I run an insurance inspection company AND a company that develops apps for inspections.
Yesterday was one of those days! Every email from one of our inspectors was:
- I want more money to do this inspection
- My car got smashed while parked on the street, I am out for 2 weeks
- I got (medical emergency) and cannot work for 1 month
- I am going to South Carolina for the winter
- I won’t do those inspections for that amount
Thankfully, most days are not like that! However, the positive things are starting to get edged out more and more!
Field Inspections have always been evaluated by three things:
- Timeliness (30 days or better)
Without those table settings, you cannot deliver inspections on time.
That is when your carriers start to yell…at you!
Why There Are No Inspectors Available
So yesterday really made me question where things are going. I thought about the recent headlines
- The Great Resignation
- The impact of insurance people ageing out
- COVID era impacts on the workforce
- Rising Costs…especially gas
- Availability of new cars
- New York state of emergency
It is not rocket science to deduce that the environment for getting inspectors is not improving, it is getting worse.
12 to 1 Ratio of Applications to Get a Viable Inspector
This year, we marketed our inspector positions in 4 states and tracked 357 applications. We onboarded 76. That netted us 28 active new inspectors as of today.
It typically takes 3 months to get a normal inspector productive. Some are faster, some are slower. So when we get a rash of reps dropping out, we have a problem.
In a lot of areas, we may only have 2 reps in place. When one drops out…that is thin ice.
When you run an ad for a new rep, say in Harrisburg, PA, and get zero responses…over and over, it is very worrisome.
Vendor Options to Inspector Shortage
That sometimes drives us to consider:
- Lower standards (can they at least take a picture; we can fix it in QA?)
- Re-try someone who did not work out before
- Rely on virtual property intelligence like HazardHub and Betterview
- Overload a current rep and hope for the best
- Import a distant rep (very expensive)
- Use self-service inspections where possible
- Pay reps more. Difficult to do on decreasing inspection rates
- Be hiring every day!
And this is just not for our inspection company. I hear the same thing from our friendly competitor loss control companies.
How to Fix the Inspection Supply Chain Problem
This all creates an issue of a compromised supply chain for inspections. In my opinion, here are the options on the table for Carriers:
Not doing inspections. Save money on the front end. Probably impacts loss ratio on the back end.
Be prepared to pay more for inspections. This will help with inspector availability and retention. We are having to raise prices and often it is more than the standard 3-5% hike. It does not really do a lot to improve the supply chain though.
Virtual “inspections” with solutions like HazardHub and Betterview. Great place to start, then the choice point is, what is the next step…. option 4, 5 or a field inspection?
Self-Service inspections. Get over the idea that you miss a lot with DIY inspections. You don’t.
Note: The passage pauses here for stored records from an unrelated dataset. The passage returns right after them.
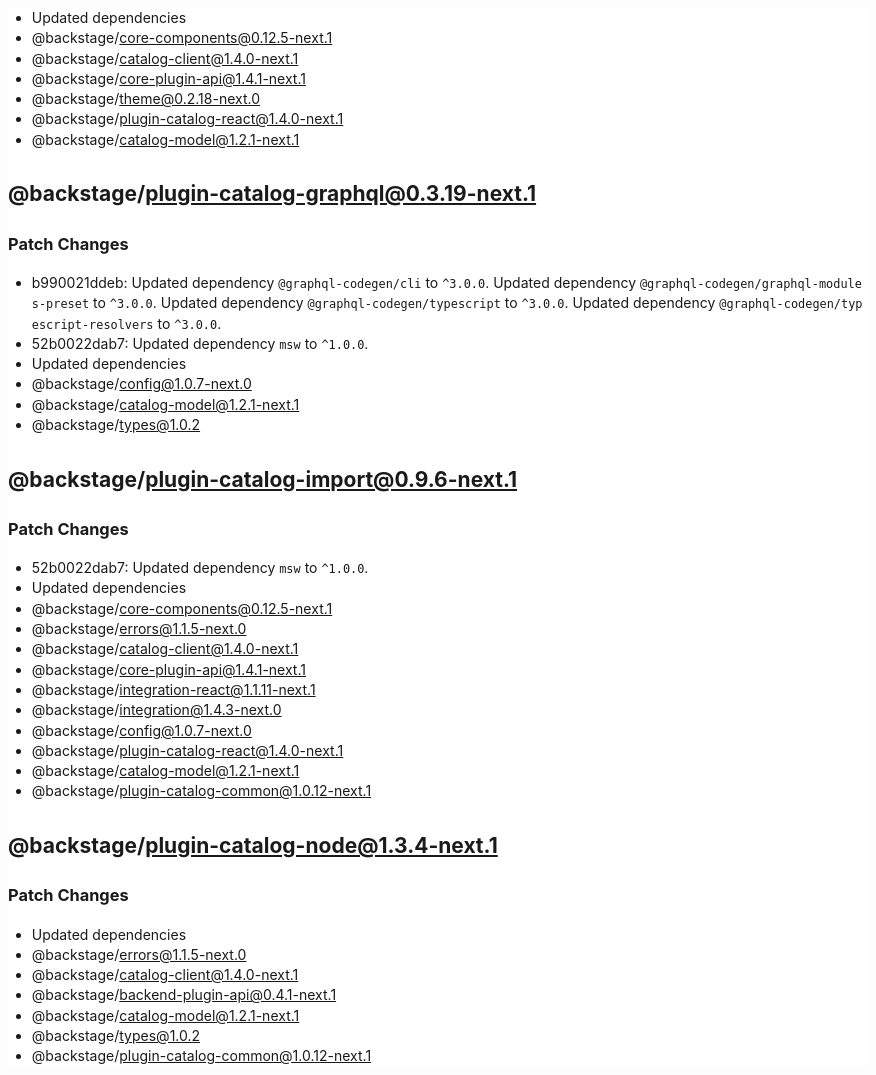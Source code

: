 - Updated dependencies
 - @backstage/core-components@0.12.5-next.1
 - @backstage/catalog-client@1.4.0-next.1
 - @backstage/core-plugin-api@1.4.1-next.1
 - @backstage/theme@0.2.18-next.0
 - @backstage/plugin-catalog-react@1.4.0-next.1
 - @backstage/catalog-model@1.2.1-next.1

## @backstage/plugin-catalog-graphql@0.3.19-next.1

### Patch Changes

- b990021ddeb: Updated dependency `@graphql-codegen/cli` to `^3.0.0`.
 Updated dependency `@graphql-codegen/graphql-modules-preset` to `^3.0.0`.
 Updated dependency `@graphql-codegen/typescript` to `^3.0.0`.
 Updated dependency `@graphql-codegen/typescript-resolvers` to `^3.0.0`.
- 52b0022dab7: Updated dependency `msw` to `^1.0.0`.
- Updated dependencies
 - @backstage/config@1.0.7-next.0
 - @backstage/catalog-model@1.2.1-next.1
 - @backstage/types@1.0.2

## @backstage/plugin-catalog-import@0.9.6-next.1

### Patch Changes

- 52b0022dab7: Updated dependency `msw` to `^1.0.0`.
- Updated dependencies
 - @backstage/core-components@0.12.5-next.1
 - @backstage/errors@1.1.5-next.0
 - @backstage/catalog-client@1.4.0-next.1
 - @backstage/core-plugin-api@1.4.1-next.1
 - @backstage/integration-react@1.1.11-next.1
 - @backstage/integration@1.4.3-next.0
 - @backstage/config@1.0.7-next.0
 - @backstage/plugin-catalog-react@1.4.0-next.1
 - @backstage/catalog-model@1.2.1-next.1
 - @backstage/plugin-catalog-common@1.0.12-next.1

## @backstage/plugin-catalog-node@1.3.4-next.1

### Patch Changes

- Updated dependencies
 - @backstage/errors@1.1.5-next.0
 - @backstage/catalog-client@1.4.0-next.1
 - @backstage/backend-plugin-api@0.4.1-next.1
 - @backstage/catalog-model@1.2.1-next.1
 - @backstage/types@1.0.2
 - @backstage/plugin-catalog-common@1.0.12-next.1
And if you do, follow up on the outliers with a field inspection. There are more choices for self-service today:
- Invitation based-Pure Self-Service
- Guided Engagement where a service rep connects with policyholder
- Guided with interview gets you an interior survey with a complete interview
Remote inspections. Video sharing technology lets your desk inspector walk thru the risk thru the smartphone of the policyholder. Get ready to spend an hour watching “home” video. Still have to create some kind of report too.
No change. Stick with field inspections only.
So, What’s It Going To Be?
Some carriers, MGA’s and agencies are looking at how to enhance availability of quality underwriting information AND they are thinking outside the box. 2022 is the time to address this growing problem.